_WHAT THE TASK REQUIRES:_ For each line below that includes the string "from", show the whole line.

==== MATERIAL TO PROCESS ====

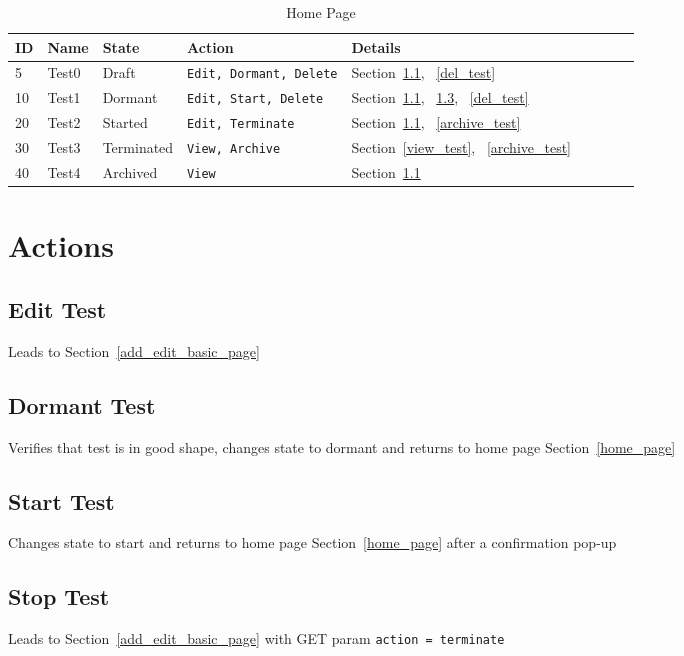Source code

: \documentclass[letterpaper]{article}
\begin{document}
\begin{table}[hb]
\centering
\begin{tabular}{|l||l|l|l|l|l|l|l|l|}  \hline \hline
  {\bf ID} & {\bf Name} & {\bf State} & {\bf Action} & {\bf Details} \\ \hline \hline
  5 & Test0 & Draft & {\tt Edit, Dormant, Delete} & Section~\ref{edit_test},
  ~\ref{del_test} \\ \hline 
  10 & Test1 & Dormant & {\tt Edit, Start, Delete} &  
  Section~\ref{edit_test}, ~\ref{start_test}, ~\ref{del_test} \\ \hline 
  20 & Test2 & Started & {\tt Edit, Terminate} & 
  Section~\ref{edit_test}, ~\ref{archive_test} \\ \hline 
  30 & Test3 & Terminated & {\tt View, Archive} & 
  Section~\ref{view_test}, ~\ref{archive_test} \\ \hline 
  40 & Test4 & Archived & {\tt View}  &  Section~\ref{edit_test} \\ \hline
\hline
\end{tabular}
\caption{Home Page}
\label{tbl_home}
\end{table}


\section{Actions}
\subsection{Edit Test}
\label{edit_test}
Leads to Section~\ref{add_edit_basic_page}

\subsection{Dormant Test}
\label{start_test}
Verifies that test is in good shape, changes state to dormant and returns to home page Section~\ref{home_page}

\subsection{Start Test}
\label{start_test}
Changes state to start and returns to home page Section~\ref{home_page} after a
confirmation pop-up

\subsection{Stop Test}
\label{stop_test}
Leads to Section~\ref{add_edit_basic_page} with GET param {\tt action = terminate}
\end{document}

====
==== MATERIAL TO PROCESS ====

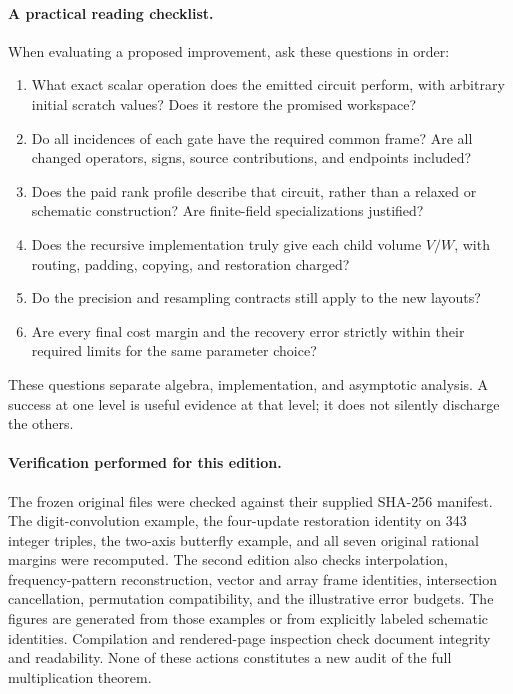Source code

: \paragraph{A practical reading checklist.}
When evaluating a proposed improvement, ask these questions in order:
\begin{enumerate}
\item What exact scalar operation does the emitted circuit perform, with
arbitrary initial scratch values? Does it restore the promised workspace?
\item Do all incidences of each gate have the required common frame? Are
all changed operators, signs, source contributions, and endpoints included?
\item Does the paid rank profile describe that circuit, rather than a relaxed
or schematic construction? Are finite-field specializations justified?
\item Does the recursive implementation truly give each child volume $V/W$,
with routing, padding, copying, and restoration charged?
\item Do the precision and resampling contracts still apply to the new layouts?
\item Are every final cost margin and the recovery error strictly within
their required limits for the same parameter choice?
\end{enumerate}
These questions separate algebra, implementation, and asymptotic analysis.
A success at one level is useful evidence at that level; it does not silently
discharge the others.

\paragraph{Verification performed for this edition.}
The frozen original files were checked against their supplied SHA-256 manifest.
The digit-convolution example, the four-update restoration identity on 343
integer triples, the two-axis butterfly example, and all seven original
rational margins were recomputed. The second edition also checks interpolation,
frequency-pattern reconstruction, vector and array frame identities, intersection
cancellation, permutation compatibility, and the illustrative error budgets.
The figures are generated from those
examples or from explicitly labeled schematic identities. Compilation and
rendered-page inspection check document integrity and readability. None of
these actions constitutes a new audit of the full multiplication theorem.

====

_SOLUTION:_
The figures are generated from those
examples or from explicitly labeled schematic identities. Compilation and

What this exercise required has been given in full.